## TASK DESCRIPTION
Return only the stretch of the material below that begins with the line containing "1.903 ms (5%)" and ends with the line containing "1.892 ms (5%)", exactly; both of those lines belong to it.

⁂

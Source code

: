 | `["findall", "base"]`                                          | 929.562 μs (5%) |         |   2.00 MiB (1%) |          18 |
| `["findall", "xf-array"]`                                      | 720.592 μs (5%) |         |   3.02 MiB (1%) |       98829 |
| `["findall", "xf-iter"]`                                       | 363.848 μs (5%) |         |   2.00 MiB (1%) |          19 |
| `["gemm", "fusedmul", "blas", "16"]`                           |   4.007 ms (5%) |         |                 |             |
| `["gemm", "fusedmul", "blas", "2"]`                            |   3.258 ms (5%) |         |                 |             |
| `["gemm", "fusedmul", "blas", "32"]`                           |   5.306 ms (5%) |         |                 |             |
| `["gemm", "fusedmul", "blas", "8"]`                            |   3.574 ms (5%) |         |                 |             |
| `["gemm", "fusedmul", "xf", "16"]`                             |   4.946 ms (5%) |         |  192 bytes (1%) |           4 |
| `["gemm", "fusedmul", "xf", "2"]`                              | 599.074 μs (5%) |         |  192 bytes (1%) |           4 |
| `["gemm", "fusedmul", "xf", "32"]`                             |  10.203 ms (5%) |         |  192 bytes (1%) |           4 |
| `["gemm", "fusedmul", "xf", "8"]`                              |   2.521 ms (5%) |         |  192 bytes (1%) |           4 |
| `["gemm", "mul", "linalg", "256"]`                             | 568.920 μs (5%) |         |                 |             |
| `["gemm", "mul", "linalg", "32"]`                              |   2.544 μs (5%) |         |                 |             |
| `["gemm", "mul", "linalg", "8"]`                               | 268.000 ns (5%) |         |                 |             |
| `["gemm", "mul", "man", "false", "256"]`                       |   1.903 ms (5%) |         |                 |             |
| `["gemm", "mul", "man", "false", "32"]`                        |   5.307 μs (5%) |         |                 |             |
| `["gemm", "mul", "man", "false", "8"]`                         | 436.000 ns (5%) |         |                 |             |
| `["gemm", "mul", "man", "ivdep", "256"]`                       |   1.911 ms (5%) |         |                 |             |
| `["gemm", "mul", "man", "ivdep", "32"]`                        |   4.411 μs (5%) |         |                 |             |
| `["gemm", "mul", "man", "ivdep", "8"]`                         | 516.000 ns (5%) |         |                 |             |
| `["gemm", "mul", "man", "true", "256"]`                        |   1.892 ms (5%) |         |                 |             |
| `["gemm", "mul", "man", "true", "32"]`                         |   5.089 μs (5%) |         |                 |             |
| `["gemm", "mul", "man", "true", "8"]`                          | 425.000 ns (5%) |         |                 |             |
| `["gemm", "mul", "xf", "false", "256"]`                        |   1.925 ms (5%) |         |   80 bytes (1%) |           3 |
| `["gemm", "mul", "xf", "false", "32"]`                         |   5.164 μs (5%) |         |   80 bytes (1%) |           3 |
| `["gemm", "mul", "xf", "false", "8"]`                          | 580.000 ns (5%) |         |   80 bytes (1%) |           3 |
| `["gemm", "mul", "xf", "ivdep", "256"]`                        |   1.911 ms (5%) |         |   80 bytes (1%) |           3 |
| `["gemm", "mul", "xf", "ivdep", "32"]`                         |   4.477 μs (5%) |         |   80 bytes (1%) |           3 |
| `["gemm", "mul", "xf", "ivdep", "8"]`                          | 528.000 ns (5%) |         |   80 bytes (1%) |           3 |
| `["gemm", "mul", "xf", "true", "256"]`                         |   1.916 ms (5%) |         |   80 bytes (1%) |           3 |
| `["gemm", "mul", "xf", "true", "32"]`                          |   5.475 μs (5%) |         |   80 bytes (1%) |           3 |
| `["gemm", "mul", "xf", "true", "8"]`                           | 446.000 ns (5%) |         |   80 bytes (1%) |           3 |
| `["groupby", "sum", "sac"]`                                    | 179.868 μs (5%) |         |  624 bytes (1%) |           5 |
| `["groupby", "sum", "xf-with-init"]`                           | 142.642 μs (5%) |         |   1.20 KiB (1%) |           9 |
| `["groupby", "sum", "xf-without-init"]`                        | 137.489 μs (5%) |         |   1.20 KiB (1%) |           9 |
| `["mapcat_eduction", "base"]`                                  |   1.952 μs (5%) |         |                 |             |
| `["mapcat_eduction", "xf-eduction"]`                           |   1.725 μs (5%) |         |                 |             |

⁂

## RESULT FOR THIS TASK
| `["gemm", "mul", "man", "false", "256"]`                       |   1.903 ms (5%) |         |                 |             |
| `["gemm", "mul", "man", "false", "32"]`                        |   5.307 μs (5%) |         |                 |             |
| `["gemm", "mul", "man", "false", "8"]`                         | 436.000 ns (5%) |         |                 |             |
| `["gemm", "mul", "man", "ivdep", "256"]`                       |   1.911 ms (5%) |         |                 |             |
| `["gemm", "mul", "man", "ivdep", "32"]`                        |   4.411 μs (5%) |         |                 |             |
| `["gemm", "mul", "man", "ivdep", "8"]`                         | 516.000 ns (5%) |         |                 |             |
| `["gemm", "mul", "man", "true", "256"]`                        |   1.892 ms (5%) |         |                 |             |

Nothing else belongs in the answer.